◆ **WHAT TO PRODUCE**:
Check which lines of the entries that follow hold "labelled", then give the number of those lines and nothing more.

◆ **GIVEN DATA**:
§ §

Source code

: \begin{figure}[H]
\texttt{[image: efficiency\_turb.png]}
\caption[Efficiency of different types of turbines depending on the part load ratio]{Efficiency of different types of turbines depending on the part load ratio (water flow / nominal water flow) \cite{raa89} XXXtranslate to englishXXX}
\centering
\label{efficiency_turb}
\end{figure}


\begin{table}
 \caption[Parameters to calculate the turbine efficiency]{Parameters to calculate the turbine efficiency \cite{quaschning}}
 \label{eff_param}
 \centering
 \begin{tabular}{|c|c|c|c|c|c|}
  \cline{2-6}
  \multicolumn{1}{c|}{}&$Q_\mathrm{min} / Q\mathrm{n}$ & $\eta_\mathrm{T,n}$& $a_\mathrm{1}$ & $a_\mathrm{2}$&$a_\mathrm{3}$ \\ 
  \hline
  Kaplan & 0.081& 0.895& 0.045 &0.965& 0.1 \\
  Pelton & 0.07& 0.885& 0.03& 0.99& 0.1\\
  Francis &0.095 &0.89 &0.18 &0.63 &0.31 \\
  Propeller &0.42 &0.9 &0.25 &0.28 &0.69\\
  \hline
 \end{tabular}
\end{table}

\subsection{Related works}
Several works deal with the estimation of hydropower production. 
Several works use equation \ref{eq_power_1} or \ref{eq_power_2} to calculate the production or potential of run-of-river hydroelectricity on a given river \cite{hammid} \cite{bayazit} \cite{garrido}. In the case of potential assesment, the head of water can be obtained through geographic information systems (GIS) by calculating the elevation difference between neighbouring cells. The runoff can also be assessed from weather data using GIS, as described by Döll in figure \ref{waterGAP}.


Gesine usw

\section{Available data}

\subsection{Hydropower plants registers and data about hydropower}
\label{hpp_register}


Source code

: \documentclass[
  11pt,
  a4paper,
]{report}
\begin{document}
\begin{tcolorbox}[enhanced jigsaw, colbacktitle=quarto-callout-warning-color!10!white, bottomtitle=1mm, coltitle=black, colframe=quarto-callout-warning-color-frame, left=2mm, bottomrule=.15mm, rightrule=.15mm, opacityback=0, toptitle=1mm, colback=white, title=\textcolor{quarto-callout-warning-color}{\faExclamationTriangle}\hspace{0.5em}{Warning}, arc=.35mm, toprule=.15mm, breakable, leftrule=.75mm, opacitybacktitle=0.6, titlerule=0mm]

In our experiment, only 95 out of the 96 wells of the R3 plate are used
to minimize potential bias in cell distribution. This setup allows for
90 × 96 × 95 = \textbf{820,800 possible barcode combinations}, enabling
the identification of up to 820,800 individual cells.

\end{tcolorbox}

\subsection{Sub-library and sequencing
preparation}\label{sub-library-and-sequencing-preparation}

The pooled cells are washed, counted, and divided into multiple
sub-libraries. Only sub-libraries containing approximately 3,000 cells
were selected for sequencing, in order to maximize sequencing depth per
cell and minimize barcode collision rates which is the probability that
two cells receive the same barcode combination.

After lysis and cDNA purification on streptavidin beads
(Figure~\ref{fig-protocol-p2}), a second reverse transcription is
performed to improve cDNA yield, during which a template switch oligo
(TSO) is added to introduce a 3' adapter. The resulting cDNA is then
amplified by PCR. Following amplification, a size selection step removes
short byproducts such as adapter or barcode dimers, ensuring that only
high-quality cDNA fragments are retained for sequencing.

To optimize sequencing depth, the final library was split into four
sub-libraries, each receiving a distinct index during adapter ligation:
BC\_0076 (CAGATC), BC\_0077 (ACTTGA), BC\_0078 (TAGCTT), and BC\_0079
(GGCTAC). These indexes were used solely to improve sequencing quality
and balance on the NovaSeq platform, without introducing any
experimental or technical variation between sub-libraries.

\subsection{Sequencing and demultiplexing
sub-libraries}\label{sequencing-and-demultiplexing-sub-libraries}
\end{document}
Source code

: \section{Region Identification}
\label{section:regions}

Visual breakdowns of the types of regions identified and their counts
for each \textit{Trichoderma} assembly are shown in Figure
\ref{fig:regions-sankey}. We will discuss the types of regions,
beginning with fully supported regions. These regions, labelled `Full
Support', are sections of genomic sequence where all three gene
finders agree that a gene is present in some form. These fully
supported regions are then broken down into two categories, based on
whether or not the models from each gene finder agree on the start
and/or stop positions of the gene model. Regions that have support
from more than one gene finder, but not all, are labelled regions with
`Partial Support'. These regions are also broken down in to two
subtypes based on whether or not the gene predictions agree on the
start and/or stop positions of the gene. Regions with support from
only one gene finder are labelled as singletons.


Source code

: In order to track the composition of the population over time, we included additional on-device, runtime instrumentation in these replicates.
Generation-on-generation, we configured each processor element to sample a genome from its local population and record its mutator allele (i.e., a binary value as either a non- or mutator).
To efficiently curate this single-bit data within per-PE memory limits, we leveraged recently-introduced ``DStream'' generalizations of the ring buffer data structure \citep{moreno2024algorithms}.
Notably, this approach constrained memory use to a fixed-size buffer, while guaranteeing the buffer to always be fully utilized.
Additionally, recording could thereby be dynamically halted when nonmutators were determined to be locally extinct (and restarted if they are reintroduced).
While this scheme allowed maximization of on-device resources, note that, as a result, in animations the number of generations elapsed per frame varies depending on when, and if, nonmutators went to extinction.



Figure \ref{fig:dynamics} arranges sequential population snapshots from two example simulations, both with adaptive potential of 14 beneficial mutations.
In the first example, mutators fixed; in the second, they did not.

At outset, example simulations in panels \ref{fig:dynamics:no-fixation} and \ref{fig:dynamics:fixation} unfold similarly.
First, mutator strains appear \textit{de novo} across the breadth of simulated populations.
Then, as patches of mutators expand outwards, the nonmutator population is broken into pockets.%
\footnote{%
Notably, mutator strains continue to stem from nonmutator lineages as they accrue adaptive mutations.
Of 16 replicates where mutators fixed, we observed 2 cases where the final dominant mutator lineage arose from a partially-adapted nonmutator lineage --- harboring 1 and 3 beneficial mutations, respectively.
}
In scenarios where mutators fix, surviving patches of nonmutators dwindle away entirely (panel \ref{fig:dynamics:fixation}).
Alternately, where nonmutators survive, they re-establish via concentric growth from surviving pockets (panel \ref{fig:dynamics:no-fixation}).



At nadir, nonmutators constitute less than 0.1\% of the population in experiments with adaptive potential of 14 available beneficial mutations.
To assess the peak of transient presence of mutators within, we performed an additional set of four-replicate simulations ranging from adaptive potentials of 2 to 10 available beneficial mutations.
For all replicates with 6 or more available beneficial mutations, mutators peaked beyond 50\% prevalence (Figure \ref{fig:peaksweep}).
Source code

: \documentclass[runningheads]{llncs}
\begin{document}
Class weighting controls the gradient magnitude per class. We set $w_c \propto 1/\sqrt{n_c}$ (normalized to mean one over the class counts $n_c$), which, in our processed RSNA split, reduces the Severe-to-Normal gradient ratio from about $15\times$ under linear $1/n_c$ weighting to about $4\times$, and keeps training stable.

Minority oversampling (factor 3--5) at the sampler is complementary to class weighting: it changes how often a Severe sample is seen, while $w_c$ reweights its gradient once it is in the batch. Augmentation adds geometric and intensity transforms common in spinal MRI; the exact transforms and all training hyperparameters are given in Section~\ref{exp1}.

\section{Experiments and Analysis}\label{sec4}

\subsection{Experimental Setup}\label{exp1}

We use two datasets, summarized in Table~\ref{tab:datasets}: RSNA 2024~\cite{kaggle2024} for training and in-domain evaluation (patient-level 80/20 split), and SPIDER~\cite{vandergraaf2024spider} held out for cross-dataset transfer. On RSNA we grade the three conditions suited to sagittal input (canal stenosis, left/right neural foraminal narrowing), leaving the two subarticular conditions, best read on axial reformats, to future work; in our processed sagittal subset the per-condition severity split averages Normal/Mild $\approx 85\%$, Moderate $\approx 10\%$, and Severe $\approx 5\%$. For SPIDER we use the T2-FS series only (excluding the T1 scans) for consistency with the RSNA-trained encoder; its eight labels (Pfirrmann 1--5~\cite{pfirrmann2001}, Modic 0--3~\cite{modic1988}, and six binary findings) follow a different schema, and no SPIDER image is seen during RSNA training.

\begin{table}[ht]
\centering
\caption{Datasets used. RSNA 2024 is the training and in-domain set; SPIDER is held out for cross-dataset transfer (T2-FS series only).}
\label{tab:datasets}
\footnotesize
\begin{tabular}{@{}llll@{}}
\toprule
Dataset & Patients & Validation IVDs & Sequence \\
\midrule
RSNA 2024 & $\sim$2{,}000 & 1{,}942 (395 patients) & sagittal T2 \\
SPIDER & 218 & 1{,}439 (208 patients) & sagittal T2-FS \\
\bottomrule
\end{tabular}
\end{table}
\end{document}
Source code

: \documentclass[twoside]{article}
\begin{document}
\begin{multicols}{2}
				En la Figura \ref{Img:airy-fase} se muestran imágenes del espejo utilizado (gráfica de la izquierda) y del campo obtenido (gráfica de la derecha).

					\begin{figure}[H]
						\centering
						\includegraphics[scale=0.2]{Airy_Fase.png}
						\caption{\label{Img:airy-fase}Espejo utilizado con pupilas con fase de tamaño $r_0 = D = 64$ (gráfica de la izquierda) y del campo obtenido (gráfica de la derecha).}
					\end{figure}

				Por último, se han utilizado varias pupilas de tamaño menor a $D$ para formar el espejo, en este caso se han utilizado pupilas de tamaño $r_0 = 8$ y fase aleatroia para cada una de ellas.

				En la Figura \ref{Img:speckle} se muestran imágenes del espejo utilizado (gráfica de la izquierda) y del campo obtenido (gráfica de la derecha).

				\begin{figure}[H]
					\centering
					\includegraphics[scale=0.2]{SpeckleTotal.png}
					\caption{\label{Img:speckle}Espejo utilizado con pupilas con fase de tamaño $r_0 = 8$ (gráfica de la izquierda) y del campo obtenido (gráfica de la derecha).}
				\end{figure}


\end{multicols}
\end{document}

§ §

◆ **YOUR SOLUTION**:
3